■ INPUT DATA
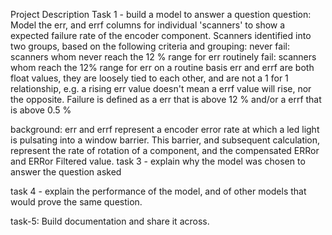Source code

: Project Description Task 1 - build a model to answer a question question: Model the err, and errf columns for individual 'scanners' to show a
expected failure rate of the encoder component. Scanners identified into two groups, based on the following criteria and grouping: never fail: 
scanners whom never reach the 12 % range for err routinely fail: scanners whom reach the 12% range for err on a routine basis err and errf 
are both float values, they are loosely tied to each other, and are not a 1 for 1 relationship, e.g. a rising err value doesn't mean a errf 
value will rise, nor the opposite.
Failure is defined as a err that is above 12 % and/or a errf that is above 0.5 %

background: err and errf represent a encoder error rate at which a led light is pulsating into a window barrier. This barrier, and subsequent calculation, represent the rate of rotation of a component, and the compensated ERRor and ERRor Filtered value.
task 3 - explain why the model was chosen to answer the question asked

task 4 - explain the performance of the model, and of other models that would prove the same question.

task-5: Build documentation and share it across.

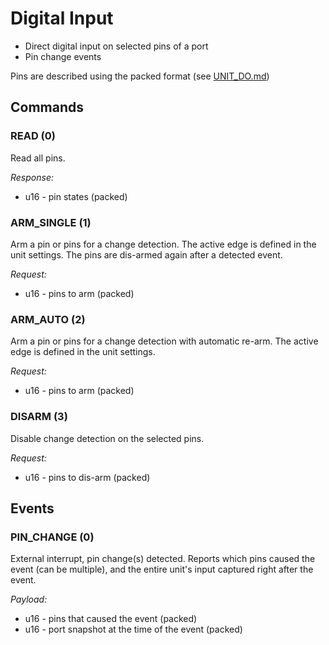 # Digital Input

- Direct digital input on selected pins of a port
- Pin change events

Pins are described using the packed format (see [UNIT_DO.md](UNIT_DO.md))

## Commands

### READ (0)
Read all pins.

*Response:*
- u16 - pin states (packed)

### ARM_SINGLE (1)
Arm a pin or pins for a change detection.
The active edge is defined in the unit settings.
The pins are dis-armed again after a detected event.

*Request:*
- u16 - pins to arm (packed)

### ARM_AUTO (2)
Arm a pin or pins for a change detection with automatic re-arm.
The active edge is defined in the unit settings.

*Request:*
- u16 - pins to arm (packed)

### DISARM (3)
Disable change detection on the selected pins.

*Request:*
- u16 - pins to dis-arm (packed)

## Events

### PIN_CHANGE (0)

External interrupt, pin change(s) detected.
Reports which pins caused the event (can be multiple), and the entire unit's input captured right after the event.

*Payload:*
- u16 - pins that caused the event (packed)
- u16 - port snapshot at the time of the event (packed)
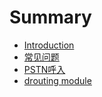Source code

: # Summary

* [Introduction](README.md)
* [常见问题](chapter1.md)
* [PSTN呼入](pstnhu-ru.md)
* [drouting module](drouting-module.md)

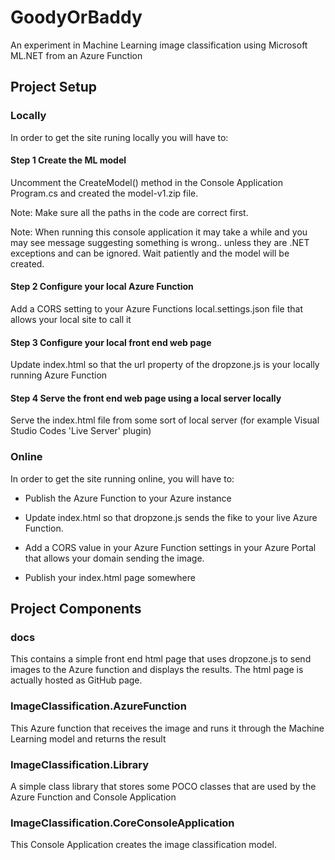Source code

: # GoodyOrBaddy
An experiment in Machine Learning image classification using Microsoft ML.NET from an Azure Function

## Project Setup

### Locally
In order to get the site runing locally you will have to:

#### Step 1 Create the ML model

Uncomment the CreateModel() method in the Console Application Program.cs and created the model-v1.zip file. 

Note: Make sure all the paths in the code are correct first.

Note: When running this console application it may take a while and you may see message suggesting something is wrong.. unless they are .NET exceptions and can be ignored. Wait patiently and the model will be created.

#### Step 2 Configure your local Azure Function

Add a CORS setting to your Azure Functions local.settings.json file that allows your local site to call it

#### Step 3 Configure your local front end web page

Update index.html so that the url property of the dropzone.js is your locally running Azure Function

#### Step 4 Serve the front end web page using a local server locally

Serve the index.html file from some sort of local server (for example Visual Studio Codes 'Live Server' plugin)


### Online
In order to get the site running online, you will have to: 

- Publish the Azure Function to your Azure instance

- Update index.html so that dropzone.js sends the fike to your live Azure Function.

- Add a CORS value in your Azure Function settings in your Azure Portal that allows your domain sending the image.

- Publish your index.html page somewhere


## Project Components

### docs 
This contains a simple front end html page that uses dropzone.js to send images to the Azure function and displays the results. The html page is actually hosted as GitHub page.

### ImageClassification.AzureFunction
This Azure function that receives the image and runs it through the Machine Learning model and returns the result

### ImageClassification.Library
A simple class library that stores some POCO classes that are used by the Azure Function and Console Application

### ImageClassification.CoreConsoleApplication
This Console Application creates the image classification model.
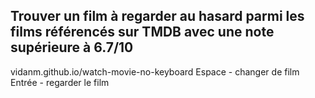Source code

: ## Trouver un film à regarder au hasard parmi les films référencés sur TMDB avec une note supérieure à 6.7/10
vidanm.github.io/watch-movie-no-keyboard
Espace - changer de film
Entrée - regarder le film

■ WHAT IS EXPECTED
Only the pictures are to be omitted; the records above must otherwise be reproduced exactly.

■ SOLUTION
Source code

: Project Description Task 1 - build a model to answer a question question: Model the err, and errf columns for individual 'scanners' to show a
expected failure rate of the encoder component. Scanners identified into two groups, based on the following criteria and grouping: never fail: 
scanners whom never reach the 12 % range for err routinely fail: scanners whom reach the 12% range for err on a routine basis err and errf 
are both float values, they are loosely tied to each other, and are not a 1 for 1 relationship, e.g. a rising err value doesn't mean a errf 
value will rise, nor the opposite.
Failure is defined as a err that is above 12 % and/or a errf that is above 0.5 %

background: err and errf represent a encoder error rate at which a led light is pulsating into a window barrier. This barrier, and subsequent calculation, represent the rate of rotation of a component, and the compensated ERRor and ERRor Filtered value.
task 3 - explain why the model was chosen to answer the question asked

task 4 - explain the performance of the model, and of other models that would prove the same question.

task-5: Build documentation and share it across.

 # Digital Input

- Direct digital input on selected pins of a port
- Pin change events

Pins are described using the packed format (see [UNIT_DO.md](UNIT_DO.md))

## Commands

### READ (0)
Read all pins.

*Response:*
- u16 - pin states (packed)

### ARM_SINGLE (1)
Arm a pin or pins for a change detection.
The active edge is defined in the unit settings.
The pins are dis-armed again after a detected event.

*Request:*
- u16 - pins to arm (packed)

### ARM_AUTO (2)
Arm a pin or pins for a change detection with automatic re-arm.
The active edge is defined in the unit settings.

*Request:*
- u16 - pins to arm (packed)

### DISARM (3)
Disable change detection on the selected pins.

*Request:*
- u16 - pins to dis-arm (packed)

## Events

### PIN_CHANGE (0)

External interrupt, pin change(s) detected.
Reports which pins caused the event (can be multiple), and the entire unit's input captured right after the event.

*Payload:*
- u16 - pins that caused the event (packed)
- u16 - port snapshot at the time of the event (packed)
Source code

: # Summary

* [Introduction](README.md)
* [常见问题](chapter1.md)
* [PSTN呼入](pstnhu-ru.md)
* [drouting module](drouting-module.md)

Source code

: # GoodyOrBaddy
An experiment in Machine Learning image classification using Microsoft ML.NET from an Azure Function

## Project Setup

### Locally
In order to get the site runing locally you will have to:

#### Step 1 Create the ML model

Uncomment the CreateModel() method in the Console Application Program.cs and created the model-v1.zip file. 

Note: Make sure all the paths in the code are correct first.

Note: When running this console application it may take a while and you may see message suggesting something is wrong.. unless they are .NET exceptions and can be ignored. Wait patiently and the model will be created.

#### Step 2 Configure your local Azure Function

Add a CORS setting to your Azure Functions local.settings.json file that allows your local site to call it

#### Step 3 Configure your local front end web page

Update index.html so that the url property of the dropzone.js is your locally running Azure Function

#### Step 4 Serve the front end web page using a local server locally

Serve the index.html file from some sort of local server (for example Visual Studio Codes 'Live Server' plugin)


### Online
In order to get the site running online, you will have to: 

- Publish the Azure Function to your Azure instance

- Update index.html so that dropzone.js sends the fike to your live Azure Function.

- Add a CORS value in your Azure Function settings in your Azure Portal that allows your domain sending the image.

- Publish your index.html page somewhere


## Project Components

### docs 
This contains a simple front end html page that uses dropzone.js to send images to the Azure function and displays the results. The html page is actually hosted as GitHub page.

### ImageClassification.AzureFunction
This Azure function that receives the image and runs it through the Machine Learning model and returns the result

### ImageClassification.Library
A simple class library that stores some POCO classes that are used by the Azure Function and Console Application

### ImageClassification.CoreConsoleApplication
This Console Application creates the image classification model.
Source code

: ## Trouver un film à regarder au hasard parmi les films référencés sur TMDB avec une note supérieure à 6.7/10
vidanm.github.io/watch-movie-no-keyboard
Espace - changer de film
Entrée - regarder le film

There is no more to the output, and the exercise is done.